DATA FOR PROCESSING >>
Start of Block

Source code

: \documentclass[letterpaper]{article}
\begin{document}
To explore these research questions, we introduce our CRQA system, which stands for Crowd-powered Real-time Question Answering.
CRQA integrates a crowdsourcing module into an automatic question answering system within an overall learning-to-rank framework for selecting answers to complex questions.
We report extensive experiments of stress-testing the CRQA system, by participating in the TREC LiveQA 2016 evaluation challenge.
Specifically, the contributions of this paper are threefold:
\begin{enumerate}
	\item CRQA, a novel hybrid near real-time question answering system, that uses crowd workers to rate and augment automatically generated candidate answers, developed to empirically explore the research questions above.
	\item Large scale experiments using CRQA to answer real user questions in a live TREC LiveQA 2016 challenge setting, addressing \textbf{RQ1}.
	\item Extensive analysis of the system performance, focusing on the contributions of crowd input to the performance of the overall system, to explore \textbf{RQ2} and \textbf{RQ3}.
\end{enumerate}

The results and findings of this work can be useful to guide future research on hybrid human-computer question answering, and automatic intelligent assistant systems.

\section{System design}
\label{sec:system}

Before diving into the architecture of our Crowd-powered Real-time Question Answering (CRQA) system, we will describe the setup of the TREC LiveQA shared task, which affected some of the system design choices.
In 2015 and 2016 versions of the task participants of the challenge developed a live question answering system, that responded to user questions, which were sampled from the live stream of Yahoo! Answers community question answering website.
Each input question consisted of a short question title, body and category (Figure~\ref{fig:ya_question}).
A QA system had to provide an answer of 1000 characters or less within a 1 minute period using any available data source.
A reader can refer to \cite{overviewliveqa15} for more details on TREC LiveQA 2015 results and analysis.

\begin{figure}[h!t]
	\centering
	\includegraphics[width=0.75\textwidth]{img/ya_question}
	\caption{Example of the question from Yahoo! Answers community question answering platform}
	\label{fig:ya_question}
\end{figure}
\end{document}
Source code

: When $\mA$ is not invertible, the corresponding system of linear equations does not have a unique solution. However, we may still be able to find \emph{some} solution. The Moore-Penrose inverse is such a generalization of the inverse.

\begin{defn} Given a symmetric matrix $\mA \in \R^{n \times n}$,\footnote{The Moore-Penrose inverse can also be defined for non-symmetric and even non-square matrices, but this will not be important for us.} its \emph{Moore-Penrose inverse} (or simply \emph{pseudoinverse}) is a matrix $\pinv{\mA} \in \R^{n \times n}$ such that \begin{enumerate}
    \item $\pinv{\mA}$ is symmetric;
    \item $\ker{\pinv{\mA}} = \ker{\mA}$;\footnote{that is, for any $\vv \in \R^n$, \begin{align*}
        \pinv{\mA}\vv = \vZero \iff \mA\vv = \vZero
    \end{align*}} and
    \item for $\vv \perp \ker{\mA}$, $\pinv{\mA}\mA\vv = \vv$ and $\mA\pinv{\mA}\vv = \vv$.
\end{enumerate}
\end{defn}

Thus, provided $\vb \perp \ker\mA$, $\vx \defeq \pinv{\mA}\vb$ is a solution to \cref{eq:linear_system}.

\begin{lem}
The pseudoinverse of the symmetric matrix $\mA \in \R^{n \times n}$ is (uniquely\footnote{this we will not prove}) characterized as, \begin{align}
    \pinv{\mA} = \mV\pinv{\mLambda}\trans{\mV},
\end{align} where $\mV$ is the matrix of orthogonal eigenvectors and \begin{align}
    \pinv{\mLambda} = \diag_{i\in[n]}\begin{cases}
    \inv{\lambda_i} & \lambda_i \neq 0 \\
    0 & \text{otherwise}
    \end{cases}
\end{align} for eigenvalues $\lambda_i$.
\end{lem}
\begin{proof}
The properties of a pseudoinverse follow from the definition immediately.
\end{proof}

End of Block

WHAT NEEDS TO BE DONE >> Every record above needs to be copied exactly.

RESULT OF THIS TASK >>
Source code

: \documentclass[letterpaper]{article}
\begin{document}
To explore these research questions, we introduce our CRQA system, which stands for Crowd-powered Real-time Question Answering.
CRQA integrates a crowdsourcing module into an automatic question answering system within an overall learning-to-rank framework for selecting answers to complex questions.
We report extensive experiments of stress-testing the CRQA system, by participating in the TREC LiveQA 2016 evaluation challenge.
Specifically, the contributions of this paper are threefold:
\begin{enumerate}
	\item CRQA, a novel hybrid near real-time question answering system, that uses crowd workers to rate and augment automatically generated candidate answers, developed to empirically explore the research questions above.
	\item Large scale experiments using CRQA to answer real user questions in a live TREC LiveQA 2016 challenge setting, addressing \textbf{RQ1}.
	\item Extensive analysis of the system performance, focusing on the contributions of crowd input to the performance of the overall system, to explore \textbf{RQ2} and \textbf{RQ3}.
\end{enumerate}

The results and findings of this work can be useful to guide future research on hybrid human-computer question answering, and automatic intelligent assistant systems.

\section{System design}
\label{sec:system}

Before diving into the architecture of our Crowd-powered Real-time Question Answering (CRQA) system, we will describe the setup of the TREC LiveQA shared task, which affected some of the system design choices.
In 2015 and 2016 versions of the task participants of the challenge developed a live question answering system, that responded to user questions, which were sampled from the live stream of Yahoo! Answers community question answering website.
Each input question consisted of a short question title, body and category (Figure~\ref{fig:ya_question}).
A QA system had to provide an answer of 1000 characters or less within a 1 minute period using any available data source.
A reader can refer to \cite{overviewliveqa15} for more details on TREC LiveQA 2015 results and analysis.

\begin{figure}[h!t]
	\centering
	\includegraphics[width=0.75\textwidth]{img/ya_question}
	\caption{Example of the question from Yahoo! Answers community question answering platform}
	\label{fig:ya_question}
\end{figure}
\end{document}
Source code

: When $\mA$ is not invertible, the corresponding system of linear equations does not have a unique solution. However, we may still be able to find \emph{some} solution. The Moore-Penrose inverse is such a generalization of the inverse.

\begin{defn} Given a symmetric matrix $\mA \in \R^{n \times n}$,\footnote{The Moore-Penrose inverse can also be defined for non-symmetric and even non-square matrices, but this will not be important for us.} its \emph{Moore-Penrose inverse} (or simply \emph{pseudoinverse}) is a matrix $\pinv{\mA} \in \R^{n \times n}$ such that \begin{enumerate}
    \item $\pinv{\mA}$ is symmetric;
    \item $\ker{\pinv{\mA}} = \ker{\mA}$;\footnote{that is, for any $\vv \in \R^n$, \begin{align*}
        \pinv{\mA}\vv = \vZero \iff \mA\vv = \vZero
    \end{align*}} and
    \item for $\vv \perp \ker{\mA}$, $\pinv{\mA}\mA\vv = \vv$ and $\mA\pinv{\mA}\vv = \vv$.
\end{enumerate}
\end{defn}

Thus, provided $\vb \perp \ker\mA$, $\vx \defeq \pinv{\mA}\vb$ is a solution to \cref{eq:linear_system}.

\begin{lem}
The pseudoinverse of the symmetric matrix $\mA \in \R^{n \times n}$ is (uniquely\footnote{this we will not prove}) characterized as, \begin{align}
    \pinv{\mA} = \mV\pinv{\mLambda}\trans{\mV},
\end{align} where $\mV$ is the matrix of orthogonal eigenvectors and \begin{align}
    \pinv{\mLambda} = \diag_{i\in[n]}\begin{cases}
    \inv{\lambda_i} & \lambda_i \neq 0 \\
    0 & \text{otherwise}
    \end{cases}
\end{align} for eigenvalues $\lambda_i$.
\end{lem}
\begin{proof}
The properties of a pseudoinverse follow from the definition immediately.
\end{proof}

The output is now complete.